Health Care Groups Criticize Obama’s Reform Efforts
April 1, 2009 – In a letter addressed to four U.S. senators charged by President Barack Obama with overseeing Capitol Hill’s health care reform efforts, representatives of two health care industry trade groups cautioned against a proposed federal health insurance program critical to the President’s health care reform policy.
Representatives of health insurer the Blue Cross and Blue Shield Association and health insurance lobbyist group America’s Health Insurance Plans said the President’s plan would prevent meaningful reform while putting the federal government in the ethically challenged position of competing against private health insurers. Allowing the government to compete with private health insurance providers would “exacerbate the cost-shift from public programs to consumers and employers in the private market, and destabilize the employer-based system,” their letter contends.
The letter was addressed to Senate Finance Committee Chairman Max Baucus (D-Montana), U.S. Senator Charles Grassley (R-Iowa), Senate health committee Chairman Edward Kennedy (D-Massachusetts) and U.S. Senator Michael Enzi (R-Wyoming).
The criticism came as the U.S. Senate this week began its confirmation hearings on Obama’s choice for U.S. Secretary of Health and Human Services, former Kansas Gov. Kathleen Sebelius.
Obama said he chose Sebelius due to her experience as a governor who faced the dual pressures of dealing with rising health care costs and while attempting to expand Medicaid program coverage in Kansas. Sebelius also is familiar with the health insurance industry, lobbyists for whom will play a key role in potential health care reform, particularly if Congressional leaders break from recent tradition and allow debate on an important spending measure.
“Gov. Sebelius is the right person to move the president’s health care agenda forward,” said Robert Zirkelbach, a spokesman for America’s Health Insurance Plan, a lobbyist group representing health insurers. “She has a wealth of experience of health care issues and has a legislative history of working with both sides of the aisle.”

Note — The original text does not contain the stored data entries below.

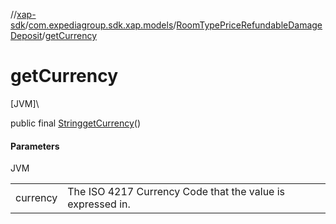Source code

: //[xap-sdk](../../../index.md)/[com.expediagroup.sdk.xap.models](../index.md)/[RoomTypePriceRefundableDamageDeposit](index.md)/[getCurrency](get-currency.md)

# getCurrency

[JVM]\

public final [String](https://docs.oracle.com/javase/8/docs/api/java/lang/String.html)[getCurrency](get-currency.md)()

#### Parameters

JVM

| | |
|---|---|
| currency | The ISO 4217 Currency Code that the value is expressed in. |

Before becoming governor, she served as Kansas Insurance Commissioner and was president of the National Association of Insurance Commissioners, which helps states streamline insurance laws and regulatory oversight. Sebelius does lack the extensive Capitol Hill connections of Obama’s initial pick, former Senate Majority Leader Tom Daschle, who withdrew from consideration amid a tax scandal.
Daschle would have served as Obama’s Health and Human Services secretary as well as in a top White House post directing the President’s health care reform effort. The latter position will be filled by someone other than Sebelius, according to administration officials.
Abortion foes strongly oppose Sebelius due to her close association Dr. George Tiller, a late-term abortion doctor from Wichita. Tiller is scheduled to go to trial March 16 to face 19 misdemeanor charges of violating state restrictions on late-term abortions.
The Kansas governor was an early Obama supporter and among finalists for Obama’s vice presidential slot. She was being considered for several cabinet positions but removed herself from consideration amid Kansas budget problems needing her attention.
Sebelius is the daughter of former Ohio Governor John Gilligan, making them the only father-daughter governors in United States history.